• _WORK TO BE COMPLETED_
Give back all the data exactly as it was written.

• _DATA SHOWN_
-- Opening Marker --
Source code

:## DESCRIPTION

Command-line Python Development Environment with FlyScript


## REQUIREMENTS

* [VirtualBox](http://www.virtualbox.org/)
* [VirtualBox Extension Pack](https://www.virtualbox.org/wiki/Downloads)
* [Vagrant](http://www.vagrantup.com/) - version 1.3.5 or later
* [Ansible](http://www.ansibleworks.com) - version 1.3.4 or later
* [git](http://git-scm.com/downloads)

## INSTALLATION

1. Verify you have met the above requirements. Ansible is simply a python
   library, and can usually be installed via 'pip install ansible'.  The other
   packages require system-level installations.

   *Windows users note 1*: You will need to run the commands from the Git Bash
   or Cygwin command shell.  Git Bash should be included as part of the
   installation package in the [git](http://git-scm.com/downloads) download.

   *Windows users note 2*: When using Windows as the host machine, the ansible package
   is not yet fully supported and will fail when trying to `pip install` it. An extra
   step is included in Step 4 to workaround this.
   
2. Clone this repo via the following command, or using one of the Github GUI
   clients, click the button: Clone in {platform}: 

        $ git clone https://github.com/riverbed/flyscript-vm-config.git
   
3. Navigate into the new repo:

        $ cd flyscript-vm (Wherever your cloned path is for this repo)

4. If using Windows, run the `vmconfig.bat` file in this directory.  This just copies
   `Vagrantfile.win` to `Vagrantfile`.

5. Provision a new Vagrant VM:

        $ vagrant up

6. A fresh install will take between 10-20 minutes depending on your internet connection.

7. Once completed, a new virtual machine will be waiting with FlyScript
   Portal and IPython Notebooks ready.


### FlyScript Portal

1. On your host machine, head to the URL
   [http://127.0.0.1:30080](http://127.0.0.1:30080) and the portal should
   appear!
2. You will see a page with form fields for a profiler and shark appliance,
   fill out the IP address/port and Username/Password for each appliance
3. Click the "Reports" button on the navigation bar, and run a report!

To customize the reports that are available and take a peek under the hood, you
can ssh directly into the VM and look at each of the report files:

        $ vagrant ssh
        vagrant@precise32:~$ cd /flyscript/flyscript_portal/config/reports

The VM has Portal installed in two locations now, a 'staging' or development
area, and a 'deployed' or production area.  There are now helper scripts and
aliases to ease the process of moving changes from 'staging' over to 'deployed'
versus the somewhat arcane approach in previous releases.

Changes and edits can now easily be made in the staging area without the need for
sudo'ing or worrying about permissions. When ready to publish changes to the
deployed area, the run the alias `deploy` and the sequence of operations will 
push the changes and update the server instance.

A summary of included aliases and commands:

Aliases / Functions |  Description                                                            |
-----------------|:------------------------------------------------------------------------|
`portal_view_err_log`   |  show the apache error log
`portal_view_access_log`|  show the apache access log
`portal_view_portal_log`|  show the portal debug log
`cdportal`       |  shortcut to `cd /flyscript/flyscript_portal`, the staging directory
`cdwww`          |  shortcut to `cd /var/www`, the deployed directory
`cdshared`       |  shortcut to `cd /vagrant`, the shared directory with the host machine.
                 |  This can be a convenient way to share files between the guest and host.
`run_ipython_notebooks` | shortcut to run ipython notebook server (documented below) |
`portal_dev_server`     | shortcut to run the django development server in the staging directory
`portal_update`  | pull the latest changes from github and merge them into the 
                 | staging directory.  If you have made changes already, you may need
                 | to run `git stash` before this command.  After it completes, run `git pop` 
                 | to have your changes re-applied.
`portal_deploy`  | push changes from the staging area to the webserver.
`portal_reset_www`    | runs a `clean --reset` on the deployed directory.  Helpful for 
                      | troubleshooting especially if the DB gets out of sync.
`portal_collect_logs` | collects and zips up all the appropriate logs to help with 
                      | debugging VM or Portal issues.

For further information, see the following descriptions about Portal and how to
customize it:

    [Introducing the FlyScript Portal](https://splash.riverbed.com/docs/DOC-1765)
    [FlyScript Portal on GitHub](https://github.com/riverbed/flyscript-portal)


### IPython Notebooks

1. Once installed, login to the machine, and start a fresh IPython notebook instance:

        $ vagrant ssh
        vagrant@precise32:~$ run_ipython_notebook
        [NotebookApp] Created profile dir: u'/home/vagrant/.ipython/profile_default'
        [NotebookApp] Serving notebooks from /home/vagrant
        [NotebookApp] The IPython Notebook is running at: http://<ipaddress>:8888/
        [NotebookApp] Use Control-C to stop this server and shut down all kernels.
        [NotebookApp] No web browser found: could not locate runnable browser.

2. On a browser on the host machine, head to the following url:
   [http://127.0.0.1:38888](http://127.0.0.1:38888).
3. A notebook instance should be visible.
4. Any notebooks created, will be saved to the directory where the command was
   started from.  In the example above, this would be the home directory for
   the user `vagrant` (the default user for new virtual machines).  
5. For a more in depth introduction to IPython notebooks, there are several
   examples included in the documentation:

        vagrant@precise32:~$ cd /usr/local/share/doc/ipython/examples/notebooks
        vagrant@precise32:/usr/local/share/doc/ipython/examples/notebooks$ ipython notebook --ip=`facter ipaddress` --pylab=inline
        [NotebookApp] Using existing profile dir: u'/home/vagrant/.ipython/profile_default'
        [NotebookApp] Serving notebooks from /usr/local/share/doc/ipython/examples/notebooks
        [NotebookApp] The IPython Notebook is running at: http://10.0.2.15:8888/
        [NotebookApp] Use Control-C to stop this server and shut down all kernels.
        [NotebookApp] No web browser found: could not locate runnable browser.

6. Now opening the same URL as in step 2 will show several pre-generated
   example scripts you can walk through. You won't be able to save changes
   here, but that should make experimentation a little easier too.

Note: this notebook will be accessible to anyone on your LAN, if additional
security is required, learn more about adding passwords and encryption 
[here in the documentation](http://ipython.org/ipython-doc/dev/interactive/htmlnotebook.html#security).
-- Closing Marker --
• _RESPONSE_
Source code

:## DESCRIPTION

Command-line Python Development Environment with FlyScript


## REQUIREMENTS

* [VirtualBox](http://www.virtualbox.org/)
* [VirtualBox Extension Pack](https://www.virtualbox.org/wiki/Downloads)
* [Vagrant](http://www.vagrantup.com/) - version 1.3.5 or later
* [Ansible](http://www.ansibleworks.com) - version 1.3.4 or later
* [git](http://git-scm.com/downloads)

## INSTALLATION

1. Verify you have met the above requirements. Ansible is simply a python
   library, and can usually be installed via 'pip install ansible'.  The other
   packages require system-level installations.

   *Windows users note 1*: You will need to run the commands from the Git Bash
   or Cygwin command shell.  Git Bash should be included as part of the
   installation package in the [git](http://git-scm.com/downloads) download.

   *Windows users note 2*: When using Windows as the host machine, the ansible package
   is not yet fully supported and will fail when trying to `pip install` it. An extra
   step is included in Step 4 to workaround this.
   
2. Clone this repo via the following command, or using one of the Github GUI
   clients, click the button: Clone in {platform}: 

        $ git clone https://github.com/riverbed/flyscript-vm-config.git
   
3. Navigate into the new repo:

        $ cd flyscript-vm (Wherever your cloned path is for this repo)

4. If using Windows, run the `vmconfig.bat` file in this directory.  This just copies
   `Vagrantfile.win` to `Vagrantfile`.

5. Provision a new Vagrant VM:

        $ vagrant up

6. A fresh install will take between 10-20 minutes depending on your internet connection.

7. Once completed, a new virtual machine will be waiting with FlyScript
   Portal and IPython Notebooks ready.


### FlyScript Portal

1. On your host machine, head to the URL
   [http://127.0.0.1:30080](http://127.0.0.1:30080) and the portal should
   appear!
2. You will see a page with form fields for a profiler and shark appliance,
   fill out the IP address/port and Username/Password for each appliance
3. Click the "Reports" button on the navigation bar, and run a report!

To customize the reports that are available and take a peek under the hood, you
can ssh directly into the VM and look at each of the report files:

        $ vagrant ssh
        vagrant@precise32:~$ cd /flyscript/flyscript_portal/config/reports

The VM has Portal installed in two locations now, a 'staging' or development
area, and a 'deployed' or production area.  There are now helper scripts and
aliases to ease the process of moving changes from 'staging' over to 'deployed'
versus the somewhat arcane approach in previous releases.

Changes and edits can now easily be made in the staging area without the need for
sudo'ing or worrying about permissions. When ready to publish changes to the
deployed area, the run the alias `deploy` and the sequence of operations will 
push the changes and update the server instance.

A summary of included aliases and commands:

Aliases / Functions |  Description                                                            |
-----------------|:------------------------------------------------------------------------|
`portal_view_err_log`   |  show the apache error log
`portal_view_access_log`|  show the apache access log
`portal_view_portal_log`|  show the portal debug log
`cdportal`       |  shortcut to `cd /flyscript/flyscript_portal`, the staging directory
`cdwww`          |  shortcut to `cd /var/www`, the deployed directory
`cdshared`       |  shortcut to `cd /vagrant`, the shared directory with the host machine.
                 |  This can be a convenient way to share files between the guest and host.
`run_ipython_notebooks` | shortcut to run ipython notebook server (documented below) |
`portal_dev_server`     | shortcut to run the django development server in the staging directory
`portal_update`  | pull the latest changes from github and merge them into the 
                 | staging directory.  If you have made changes already, you may need
                 | to run `git stash` before this command.  After it completes, run `git pop` 
                 | to have your changes re-applied.
`portal_deploy`  | push changes from the staging area to the webserver.
`portal_reset_www`    | runs a `clean --reset` on the deployed directory.  Helpful for 
                      | troubleshooting especially if the DB gets out of sync.
`portal_collect_logs` | collects and zips up all the appropriate logs to help with 
                      | debugging VM or Portal issues.

For further information, see the following descriptions about Portal and how to
customize it:

    [Introducing the FlyScript Portal](https://splash.riverbed.com/docs/DOC-1765)
    [FlyScript Portal on GitHub](https://github.com/riverbed/flyscript-portal)


### IPython Notebooks

1. Once installed, login to the machine, and start a fresh IPython notebook instance:

        $ vagrant ssh
        vagrant@precise32:~$ run_ipython_notebook
        [NotebookApp] Created profile dir: u'/home/vagrant/.ipython/profile_default'
        [NotebookApp] Serving notebooks from /home/vagrant
        [NotebookApp] The IPython Notebook is running at: http://<ipaddress>:8888/
        [NotebookApp] Use Control-C to stop this server and shut down all kernels.
        [NotebookApp] No web browser found: could not locate runnable browser.

2. On a browser on the host machine, head to the following url:
   [http://127.0.0.1:38888](http://127.0.0.1:38888).
3. A notebook instance should be visible.
4. Any notebooks created, will be saved to the directory where the command was
   started from.  In the example above, this would be the home directory for
   the user `vagrant` (the default user for new virtual machines).  
5. For a more in depth introduction to IPython notebooks, there are several
   examples included in the documentation:

        vagrant@precise32:~$ cd /usr/local/share/doc/ipython/examples/notebooks
        vagrant@precise32:/usr/local/share/doc/ipython/examples/notebooks$ ipython notebook --ip=`facter ipaddress` --pylab=inline
        [NotebookApp] Using existing profile dir: u'/home/vagrant/.ipython/profile_default'
        [NotebookApp] Serving notebooks from /usr/local/share/doc/ipython/examples/notebooks
        [NotebookApp] The IPython Notebook is running at: http://10.0.2.15:8888/
        [NotebookApp] Use Control-C to stop this server and shut down all kernels.
        [NotebookApp] No web browser found: could not locate runnable browser.

6. Now opening the same URL as in step 2 will show several pre-generated
   example scripts you can walk through. You won't be able to save changes
   here, but that should make experimentation a little easier too.

Note: this notebook will be accessible to anyone on your LAN, if additional
security is required, learn more about adding passwords and encryption 
[here in the documentation](http://ipython.org/ipython-doc/dev/interactive/htmlnotebook.html#security).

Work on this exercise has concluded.